Can anyone explain for me why this solution has 3 arbitrary constants. Is there anything special here? I have tried to solve in Matlab, the result has only 2 constants.
 
  • #14
Whose thread is this anyway?

mremilli said:
hello,
I am having some trouble to solve a problem and I was wondering if someone could give me a clue. The problem is the following:

u,xx+u,yy=xy , 0<x<1, 0<y<1
BC:
u,x(0,y)=0 & u(1,y)=y for 0<y<1
u(x,0)=0 & u(x,1)=-x for 0<x<1

the equation is non homogeneous and so are the B.C.'s

thanks in advance

-marcel


Wasn't this Marcel's thread? That's whose Q I was addressing.

:rofl:
 
  • #15
There must be something wrong here.

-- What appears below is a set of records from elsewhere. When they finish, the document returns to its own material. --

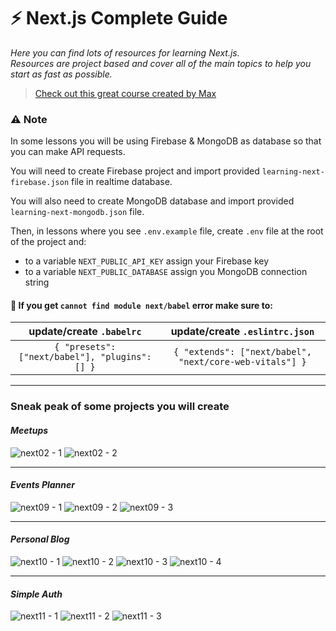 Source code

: # ⚡️ Next.js Complete Guide

*Here you can find lots of resources for learning Next.js.  
Resources are project based and cover all of the main topics to help you start as fast as possible.*

> [Check out this great course created by Max](https://www.udemy.com/course/nextjs-react-the-complete-guide/)

### ⚠️ Note
In some lessons you will be using Firebase & MongoDB as database so that you can make API requests.

You will need to create Firebase project and import provided `learning-next-firebase.json` file in realtime database.

You will also need to create MongoDB database and import provided `learning-next-mongodb.json` file.

Then, in lessons where you see `.env.example` file, create `.env` file at the root of the project and:
- to a variable `NEXT_PUBLIC_API_KEY` assign your Firebase key
- to a variable `NEXT_PUBLIC_DATABASE` assign you MongoDB connection string

#### 🛑 If you get `cannot find module next/babel` error make sure to:  
| update/create `.babelrc`|update/create `.eslintrc.json`|
|:------------------------:|:------------------------------:|
|`{ "presets": ["next/babel"], "plugins": [] }`|`{ "extends": ["next/babel", "next/core-web-vitals"] }`|
<hr />

### Sneak peak of some projects you will create

#### *Meetups*
![next02 - 1](https://user-images.githubusercontent.com/46372998/211158365-d9c77fe0-46e1-4510-9d94-f601d6c697f8.png)
![next02 - 2](https://user-images.githubusercontent.com/46372998/211158373-7e5c968e-a9c2-4710-bdef-317933c85a79.png)
<hr />

#### *Events Planner*
![next09 - 1](https://user-images.githubusercontent.com/46372998/211158381-4cf052c0-26c2-4e71-bd46-4ad3b740cf87.png)
![next09 - 2](https://user-images.githubusercontent.com/46372998/211158384-bda6b5dc-0d76-455f-bf8c-a83ae9d7dde1.png)
![next09 - 3](https://user-images.githubusercontent.com/46372998/211158387-d375b449-034c-4429-9fd4-c2d31c8e144b.png)
<hr />

#### *Personal Blog*
![next10 - 1](https://user-images.githubusercontent.com/46372998/211158420-f2ecd792-2255-412f-ab05-b30f79c5bce1.png)
![next10 - 2](https://user-images.githubusercontent.com/46372998/211158424-466d1600-a939-4a67-ab0f-5e966e1826cf.png)
![next10 - 3](https://user-images.githubusercontent.com/46372998/211158432-c499b5f5-0308-4683-a012-c5ebc45aa6f9.png)
![next10 - 4](https://user-images.githubusercontent.com/46372998/211158434-96935b99-f115-488b-b006-352bb965f51f.png)
<hr />

#### *Simple Auth*
![next11 - 1](https://user-images.githubusercontent.com/46372998/211158438-ad769406-aa3a-44e2-9303-9e37dd0a5d47.png)
![next11 - 2](https://user-images.githubusercontent.com/46372998/211158449-a010388e-c7ab-489d-a0a7-897ae2f6508e.png)
![next11 - 3](https://user-images.githubusercontent.com/46372998/211158457-d6d0cec9-1707-4b78-8e9a-33901bf07da9.png)
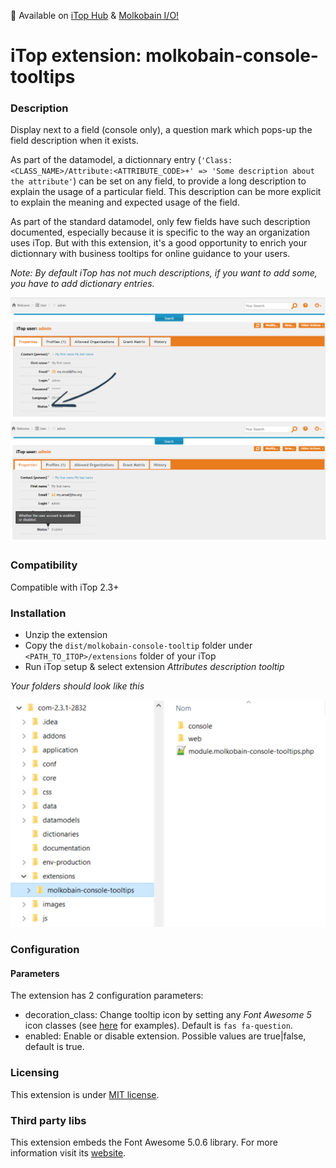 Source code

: 👋 Available on [iTop Hub](https://store.itophub.io/en_US/products/molkobain-console-tooltips) & [Molkobain I/O!](https://www.molkobain.com/product/console-tooltips/)

# iTop extension: molkobain-console-tooltips

### Description
Display next to a field (console only), a question mark which pops-up the field description when it exists.

As part of the datamodel, a dictionnary entry (``'Class:<CLASS_NAME>/Attribute:<ATTRIBUTE_CODE>+' => 'Some description about the attribute'``) can be set on any field, to provide a long description to explain the usage of a particular field. This description can be more explicit to explain the meaning and expected usage of the field.

As part of the standard datamodel, only few fields have such description documented, especially because it is specific to the way an organization uses iTop. But with this extension, it's a good opportunity to enrich your dictionnary with business tooltips for online guidance to your users.

*Note: By default iTop has not much descriptions, if you want to add some, you have to add dictionary entries.*

![Description decoration](https://raw.githubusercontent.com/Molkobain/itop-console-tooltips/master/docs/mct-object-01.PNG)
![Description tooltip](https://raw.githubusercontent.com/Molkobain/itop-console-tooltips/master/docs/mct-object-02.PNG)

### Compatibility
Compatible with iTop 2.3+

### Installation
* Unzip the extension
* Copy the ``dist/molkobain-console-tooltip`` folder under ``<PATH_TO_ITOP>/extensions`` folder of your iTop
* Run iTop setup & select extension *Attributes description tooltip*

*Your folders should look like this*

![Extensions folder](https://raw.githubusercontent.com/Molkobain/itop-console-tooltips/master/docs/mct-install.PNG)

### Configuration
#### Parameters
The extension has 2 configuration parameters:
  * decoration_class: Change tooltip icon by setting any *Font Awesome 5* icon classes (see [here](https://fontawesome.com/icons?d=gallery&m=free)  for examples). Default is ``fas fa-question``.
  * enabled: Enable or disable extension. Possible values are true|false, default is true.

### Licensing
This extension is under [MIT license](https://en.wikipedia.org/wiki/MIT_License).

### Third party libs
This extension embeds the Font Awesome 5.0.6 library. For more information visit its [website](https://fontawesome.com).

This thread named "An inhomogenous equation-help !" surely was posted by me. I do not understand why it is mixed with the thread by mremilli, who posted long before me. I might have made a mistake when posting this one mightn't I?
 
  • #16
Whatever happened to mremilli's question?

mremilli said:
hello,
I am having some trouble to solve a problem and I was wondering if someone could give me a clue. The problem is the following:

u,xx+u,yy=xy , 0<x<1, 0<y<1
BC:
u,x(0,y)=0 & u(1,y)=y for 0<y<1
u(x,0)=0 & u(x,1)=-x for 0<x<1

the equation is non homogeneous and so are the B.C.'s

thanks in advance

-marcel
The fact that the equation is not homogeneous is no big deal but it will simplify a lot if you find a function that satisfies just the boundary conditions. Subtract that from u to get a differential equation that is still non-homogeneous but does have homogeneous boundary conditions. You can then write the solution as a Fourier sine series.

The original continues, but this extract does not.